Je ne connais pas non plus les petites brochures contre M. de Montesquieu. J’aurais souhaité que son livre eût été aussi méthodique et aussi vrai qu’il est plein d’esprit et de grandes maximes ; mais, tel qu’il est, il m’a paru utile. L’auteur pense toujours, et fait penser ; c’est un roide jouteur, comme dit Montaigne[4] ; ses imaginations élancent les miennes. Mme du Deffant a eu raison d’appeler son livre de l’esprit sur les lois : on ne peut mieux, ce me semble, le définir. Il faut avouer que peu de personnes ont autant d’esprit que lui, et sa noble hardiesse doit plaire à tous ceux qui pensent librement. On dit qu’il n’a été attaqué que par les esclaves des préjugés ; c’est un des mérites de notre siècle que ces esclaves ne soient pas dangereux. Ces misérables voudraient que le reste du monde fût garrotté des mêmes chaînes qu’eux.

Vous ne paraissez pas fait pour partager ces chaînes avilissantes de l’esprit humain, et vous pensez surtout en magnanime pair de France. Vous m’annoncez une correspondance qui me flatte beaucoup. J’espère être à Paris dans quelques mois, et y recevoir les marques de confiance dont vous m’honorerez. Je m’en rendrai digne par ma discrétion, et par la vérité avec laquelle je vous parlerai.

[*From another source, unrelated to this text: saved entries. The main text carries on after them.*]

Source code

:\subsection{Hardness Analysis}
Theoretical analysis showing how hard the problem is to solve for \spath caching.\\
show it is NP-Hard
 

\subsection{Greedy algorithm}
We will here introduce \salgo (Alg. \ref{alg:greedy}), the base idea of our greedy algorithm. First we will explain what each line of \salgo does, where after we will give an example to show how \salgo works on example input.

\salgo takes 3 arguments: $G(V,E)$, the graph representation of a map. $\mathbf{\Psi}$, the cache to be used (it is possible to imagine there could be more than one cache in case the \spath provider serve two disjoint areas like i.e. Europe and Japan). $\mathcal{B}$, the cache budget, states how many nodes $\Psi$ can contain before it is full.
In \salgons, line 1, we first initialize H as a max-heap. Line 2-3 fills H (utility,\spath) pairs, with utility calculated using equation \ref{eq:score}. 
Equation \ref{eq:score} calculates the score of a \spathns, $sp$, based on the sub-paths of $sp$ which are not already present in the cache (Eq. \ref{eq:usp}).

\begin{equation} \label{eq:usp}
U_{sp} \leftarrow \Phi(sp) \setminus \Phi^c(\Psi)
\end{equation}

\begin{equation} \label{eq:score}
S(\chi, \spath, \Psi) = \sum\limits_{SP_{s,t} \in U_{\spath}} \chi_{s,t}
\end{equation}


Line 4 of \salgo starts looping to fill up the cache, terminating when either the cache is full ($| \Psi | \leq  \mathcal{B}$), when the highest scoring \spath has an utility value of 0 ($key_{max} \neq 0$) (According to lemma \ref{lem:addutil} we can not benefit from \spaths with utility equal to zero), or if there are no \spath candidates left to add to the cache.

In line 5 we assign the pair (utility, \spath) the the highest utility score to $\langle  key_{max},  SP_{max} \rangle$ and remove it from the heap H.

Je suis, avec beaucoup de respect, monseigneur, votre très-humble et très-obéissant serviteur,

Voltaire,
chambellan du roi de Prusse.

  1. Charles-Emmanuel de Crussol, duc d’Uzès, né le 11 janvier 1707 ; nommé brigadier des armées du roi en 1734, après avoir été blessé à la bataille de Parme de deux coups de feu, dont l’un lui creva l’œil droit, et l’autre lui cassa l’épaule gauche. Il fut reçu duc et pair au commencement de 1740, et mourut le 3 février 1762.
  2. Anne-Julie de Crussol d’Uzès.
  3. Magdelène-Angélique de Neuville-Villeroi, mariée en 1750 au maréchal de Luxembourg.
  4. « C’est un roide jouteur ; il me presse les flancs, me pique à gauche et à dextre : ses imaginations eslancent les miennes. » (Montaigne, livre III, chapitre viii.)